Sunday is Mother's Day.
Nine Mother's Days have come and gone now since my mom was last with us. I can't really recollect how I spent my last one with her back in May of 2007, but I can only imagine it involved a hamburger, a small can of diet Coke, and a plain sundae. More than likely I picked up her favorite lunch in the drive-thru of the 30th Street McDonald's back in Hutch and delivered it to her at the long-term care facility where she lived her final 4 years of life. She loved for us kids to pick up that simple kind of fare for her from time to time. Mom could only take having to eat so many meals served from a nursing home kitchen before she would call one of us kids and ask the simple question.
"Can you please go to McDonald's and bring me a hamburger for my supper?"
We always did.
So much has happened in my life since my mom passed away that late September day in 2007. I retired from teaching, went back to teaching, got married, moved to Colorado, became a mother-in-law twice, became a grandmother for the first time, and last year moved to Texas where I am now finishing up my 38th year as an educator. Even though a person doesn't think it can, life did go on and I tried to live mine as she would have wished for me to. I hope she would be proud of me.

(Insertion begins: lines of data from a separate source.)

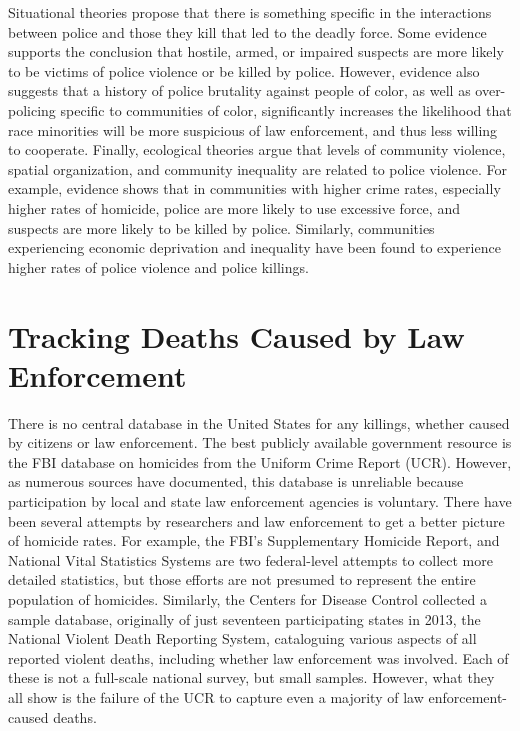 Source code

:\documentclass[sigconf]{acmart}
\begin{document}
Situational theories propose that there is something specific in the interactions between police and those they kill that led to the deadly force.  Some evidence supports the conclusion that hostile, armed, or impaired suspects are more likely to be victims of police violence or be killed by police. \cite{nix17}  However, evidence also suggests that a history of police brutality against people of color, as well as over-policing specific to communities of color, significantly increases the likelihood that race minorities will be more suspicious of law enforcement, and thus less willing to cooperate. \cite{payne17,kent05} Finally, ecological theories argue that levels of community violence, spatial organization, and community inequality are related to police violence.  For example, evidence shows that in communities with higher crime rates, especially higher rates of homicide, police are more likely to use excessive force, and suspects are more likely to be killed by police. \cite{nix17,smith04,smith14}  Similarly, communities experiencing economic deprivation and inequality have been found to experience higher rates of police violence and police killings. \cite{jacobs02,meeks06,stults07,legewie15,payne17}

\section{Tracking Deaths Caused by Law Enforcement}
There is no central database in the United States for any killings, whether caused by citizens or law enforcement.  The best publicly available government resource is the FBI database on homicides from the Uniform Crime Report (UCR).  However, as numerous sources have documented, this database is unreliable because participation by local and state law enforcement agencies is voluntary. \cite{currie16,pridemore05,dalton17} There have been several attempts by researchers and law enforcement to get a better picture of homicide rates.  For example, the FBI's Supplementary Homicide Report, and National Vital Statistics Systems are two federal-level attempts to collect more detailed statistics, but those efforts are not presumed to represent the entire population of homicides. \cite{pridemore05}  Similarly, the Centers for Disease Control collected a sample database, originally of just seventeen participating states in 2013, the National Violent Death Reporting System, cataloguing various aspects of all reported violent deaths, including whether law enforcement was involved. \cite{cdc13}  Each of these is not a full-scale national survey, but small samples.  However, what they all show is the failure of the UCR to capture even a majority of law enforcement-caused deaths.
\end{document}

I miss my mom, some days more than others. Every once in a while, I still think of the many stories that she shared with me about life. I wish I would have paid a little more attention to what she told me and sadly I admit that I have forgotten some of them. I have her diaries and journals that she faithfully kept for nearly 5 years and from time to time, I go back to them and read what she wrote. Her thoughts and words were simple and true as they explained the kind of times she was going through. I'm so happy that she wrote and kept track of what life was like. Perhaps it is because of her that I blog in the way that I do. My desire is for my own 3 children to remember a few things in the years to come about their own mom and how much I really did love my life and them too!
When I lived back home in Kansas, I'd always make it a point to go to the cemetery just outside of the little town of Halstead where all my family members are laid to rest. I would always go twice in May with the first time being Mother's Day weekend and the other Memorial Day. I promised her that I would take care of the graves of all the Brown and Scott family members and for many years I was able to do just that. The last 3 years have been a little more difficult, simply because we lived so very far away in Colorado. Now that we are in Texas and only a 5 hour drive away, I will be able to go more often and I think she would be quite pleased with that. As kids we were taught to honor both the living and the dead, something that I have passed on to my own children. I believe that mom would be happy about that as well.
My mom wasn't perfect but who is anyways? She loved us and cared about what happened to us. Without a doubt, she sacrificed much more than we would ever know. I still remember her voice and I will always remember the very last gift she gave to me as we waited by her bedside in the early morning hours of September 25, 2007. With one last gaze into my eyes, she looked at me and told me something that I will never forget.
"You are a good girl, Peggy Ann."
I never saw her eyes open again and it was the last time that she spoke to me before she passed on.
My mom didn't realize just how much I needed to hear her say that. She never knew what a precious gift she was bestowing to me in just 7 little words. Even though I am now only 27 years younger than she was when she died, I still know one thing.
Forever I will be her little girl.
Happy Mother's Day in Heaven Mom~where the banquet table is set with food far greater than even the best McDonald's in town.
Mom on her 65th birthday~1985
Not sure how the time flew by so quickly, yet it did.